§ **WHAT TO DO**: Exactly as written, retype the listing below, omitting the pictures.

* * *

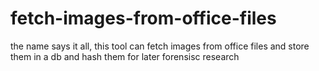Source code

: # fetch-images-from-office-files
the name says it all, this tool can fetch images from office files and store them in a db and hash them for later forensisc research
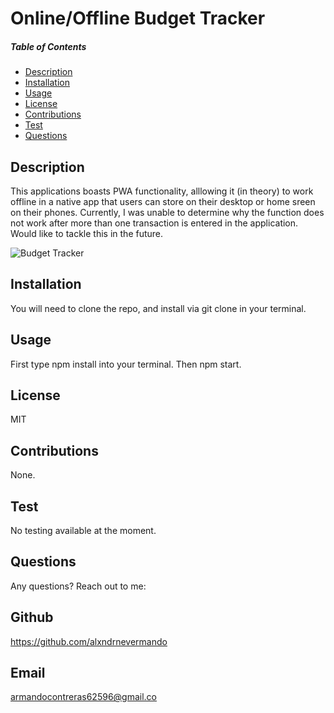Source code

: # Online/Offline Budget Tracker
  
  ##### Table of Contents  
  * [Description](#description)  
  * [Installation](#installation)
  * [Usage](#usage)  
  * [License](#license)  
  * [Contributions](#contributor)  
  * [Test](#github)  
  * [Questions](#questions)  


  ## Description
 This applications boasts PWA functionality, alllowing it (in theory) to work offline in a native app that users can store on their desktop or home sreen on their phones. Currently, I was unable to determine why the function does not work after more than one transaction is entered in the application. Would like to tackle this in the future.
 
 ![Budget Tracker](https://user-images.githubusercontent.com/71421032/110747231-e9d43780-81f2-11eb-9985-ad8320509122.gif)

  ## Installation
  You will need to clone the repo, and install via git clone in your terminal.

  ## Usage
  First type npm install  into your terminal. Then npm start.

  ## License
  MIT

  ## Contributions
  None.

  ## Test
  No testing available at the moment.

  ## Questions
  Any questions? Reach out to me:
  ## Github
  https://github.com/alxndrnevermando
  ## Email
  armandocontreras62596@gmail.co
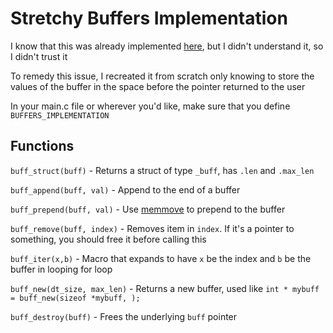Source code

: # Stretchy Buffers Implementation
I know that this was already implemented [here](https://github.com/nothings/stb/blob/master/stretchy_buffer.h), but I didn't understand it, so I didn't trust it

To remedy this issue, I recreated it from scratch only knowing to store the values of the buffer in the space before the pointer returned to the user

In your main.c file or wherever you'd like, make sure that you define `BUFFERS_IMPLEMENTATION`

## Functions

`buff_struct(buff)` - Returns a struct of type `_buff`, has `.len` and `.max_len`

`buff_append(buff, val)` - Append to the end of a buffer

`buff_prepend(buff, val)` - Use [memmove](https://www.geeksforgeeks.org/memmove-in-cc/) to prepend to the buffer

`buff_remove(buff, index)` - Removes item in `index`. If it's a pointer to something, you should free it before calling this

`buff_iter(x,b)` - Macro that expands to have `x` be the index and `b` be the buffer in looping for loop

`buff_new(dt_size, max_len)` - Returns a new buffer, used like `int * mybuff = buff_new(sizeof *mybuff, );`

`buff_destroy(buff)` - Frees the underlying `buff` pointer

* * *

§ **TASK SOLUTION**:
Source code

: # fetch-images-from-office-files
the name says it all, this tool can fetch images from office files and store them in a db and hash them for later forensisc research
Source code

: # Online/Offline Budget Tracker
  
  ##### Table of Contents  
  * [Description](#description)  
  * [Installation](#installation)
  * [Usage](#usage)  
  * [License](#license)  
  * [Contributions](#contributor)  
  * [Test](#github)  
  * [Questions](#questions)  


  ## Description
 This applications boasts PWA functionality, alllowing it (in theory) to work offline in a native app that users can store on their desktop or home sreen on their phones. Currently, I was unable to determine why the function does not work after more than one transaction is entered in the application. Would like to tackle this in the future.
 
 ![Budget Tracker](https://user-images.githubusercontent.com/71421032/110747231-e9d43780-81f2-11eb-9985-ad8320509122.gif)

  ## Installation
  You will need to clone the repo, and install via git clone in your terminal.

  ## Usage
  First type npm install  into your terminal. Then npm start.

  ## License
  MIT

  ## Contributions
  None.

  ## Test
  No testing available at the moment.

  ## Questions
  Any questions? Reach out to me:
  ## Github
  https://github.com/alxndrnevermando
  ## Email
  armandocontreras62596@gmail.co
Source code

: # Stretchy Buffers Implementation
I know that this was already implemented [here](https://github.com/nothings/stb/blob/master/stretchy_buffer.h), but I didn't understand it, so I didn't trust it

To remedy this issue, I recreated it from scratch only knowing to store the values of the buffer in the space before the pointer returned to the user

In your main.c file or wherever you'd like, make sure that you define `BUFFERS_IMPLEMENTATION`

## Functions

`buff_struct(buff)` - Returns a struct of type `_buff`, has `.len` and `.max_len`

`buff_append(buff, val)` - Append to the end of a buffer

`buff_prepend(buff, val)` - Use [memmove](https://www.geeksforgeeks.org/memmove-in-cc/) to prepend to the buffer

`buff_remove(buff, index)` - Removes item in `index`. If it's a pointer to something, you should free it before calling this

`buff_iter(x,b)` - Macro that expands to have `x` be the index and `b` be the buffer in looping for loop

`buff_new(dt_size, max_len)` - Returns a new buffer, used like `int * mybuff = buff_new(sizeof *mybuff, );`

`buff_destroy(buff)` - Frees the underlying `buff` pointer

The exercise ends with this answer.